Simple Blood Test Identifies Genetic Cause for COPD

Dec 14, 2015 at 03:28 pm by steve

Christopher Roney, MD examines a COPD patient.

More than 24 million Americans suffer from chronic obstructive pulmonary disease (COPD), which generally is caused by smoking and inhaling secondhand smoke or environmental pollutants. However, a small group of people develop COPD because of a genetic disease.

Alpha-1 antitrypsin deficiency (alpha-1) is an inherited condition that is passed from parents to their children. It affects approximately 100,000 people in the United States, or about three percent of the population with COPD. The alpha-1 protein is made in the liver and normally travels through the bloodstream to help protect the body’s organs, including the lungs, from the harmful effects of other proteins. If the alpha-1 proteins in the liver are not the correct shape, they can get stuck inside liver cells and can’t reach the bloodstream. As a result, not enough of the proteins travel to the lungs to protect them, which increases the risk of lung disease and possible liver disease.

“This deficiency is under recognized and probably unknown to a lot of physicians,” says Christopher Roney, MD, a pulmonologist with Pulmonary & Sleep Associates of Alabama. “It can cause an emphysema-type condition in individuals with no history of smoking or other exposures that typically cause COPD or emphysema.”

Symptoms typically are the same as with COPD, with slight differences. “These patients often present with a cough, wheezing, shortness of breath and chest tightness. In X-rays, the lungs look extra clear and hyper-ventilated like over-inflated balloons,” Roney says. “In people with smoking-related COPD, emphysema typically is upper-lobe predominant. In alpha-1, we see lower lobe emphysema.”

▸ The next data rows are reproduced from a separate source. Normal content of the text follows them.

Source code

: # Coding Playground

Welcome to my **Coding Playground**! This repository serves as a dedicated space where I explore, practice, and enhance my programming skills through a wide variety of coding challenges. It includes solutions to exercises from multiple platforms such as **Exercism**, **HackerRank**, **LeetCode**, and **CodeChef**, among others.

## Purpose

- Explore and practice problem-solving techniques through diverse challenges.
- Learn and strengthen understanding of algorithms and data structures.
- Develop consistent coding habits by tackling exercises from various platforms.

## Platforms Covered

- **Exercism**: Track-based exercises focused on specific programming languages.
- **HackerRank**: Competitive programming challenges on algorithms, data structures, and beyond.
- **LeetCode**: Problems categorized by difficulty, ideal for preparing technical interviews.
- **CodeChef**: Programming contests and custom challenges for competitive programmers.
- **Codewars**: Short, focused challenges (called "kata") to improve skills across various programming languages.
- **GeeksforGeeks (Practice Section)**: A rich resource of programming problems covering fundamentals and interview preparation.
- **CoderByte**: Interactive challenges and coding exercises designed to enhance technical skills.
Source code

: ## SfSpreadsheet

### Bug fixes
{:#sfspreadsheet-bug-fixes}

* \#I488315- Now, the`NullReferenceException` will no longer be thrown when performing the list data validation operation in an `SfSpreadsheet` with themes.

When patients with respiratory symptoms are referred to Roney, he tests pulmonary function for evidence of air flow disorders that indicate COPD. If the clinical situation fits, he screens them for alpha-1.

“If newly diagnosed patients are young or have minimal risk factors for COPD such has smoking, family history, or toxic exposures, I test them for alpha-1,” Roney says. “It’s a simple finger-prick blood test that can identify the alpha-1 enzyme level. The test also looks for genes associated with the enzyme deficiency. If these are present, along with a low enzyme level, they have the disease.”

In a small percentage of these patients, alpha-1 can also affect the liver. “If the liver enzyme is misshapen and can’t exit the liver, it can build up and cause liver damage such as cirrhosis or hepatitis and can increase the risk of liver cancer over time. Rarely, patients can develop a skin condition called panniculitis which is characterized by hardened skin with painful lumps and patches,” he says. “However, the biggest risk is the development of progressive lung disease which causes increasing damage and increased morbidity and mortality over time. Patients need to make sure any siblings and children are tested to see if they also have the deficiency.”

Augmentation therapy is used to treat alpha-1 with a serum made with antitrypsin collected from human donors. The drug is infused once a week to provide patients with the protective enzyme. Researchers are studying an aerosol version of this therapy as well as therapies that will help misshapen alpha-1 proteins move from the liver into the bloodstream. “The goal is to prevent the progression of the lung disease so the patients’ conditions don’t worsen,” Roney says. “Regrettably, the therapy doesn’t treat the COPD condition. We just don’t want it to progress and cause the patient to die prematurely.”

These patients, many of whom don’t smoke, will experience the same type of decline as an individual who smokes three packs a day if the condition is not diagnosed and treated. “The enzyme therapy will help slow the progression, but if someone with alpha-1 smokes, it is imperative that they quit. Smoking is the biggest risk to these patients,” Roney says. “It accelerates the loss of lung function over time and increases the risk of developing significant lung disease. If these patients still smoke, that’s probably the worst thing they can do if they have alpha-1 deficiency.”

Roney wants to increase awareness of this genetic disease among physicians. “I think the main thing is to be aware that this problem exists. Test kits are available from the companies that produce the augmentation drugs and are free for patients who need to be screened,” he says. “If a physician sees an individual with COPD at a relatively young age with unexplained liver disease, no smoking history and no other risk factors for COPD, test them. Refer them to a specialist who is familiar with the disease so they can receive therapy and be followed. The best thing is to catch these patients as soon as possible to prevent progression of lung disease.”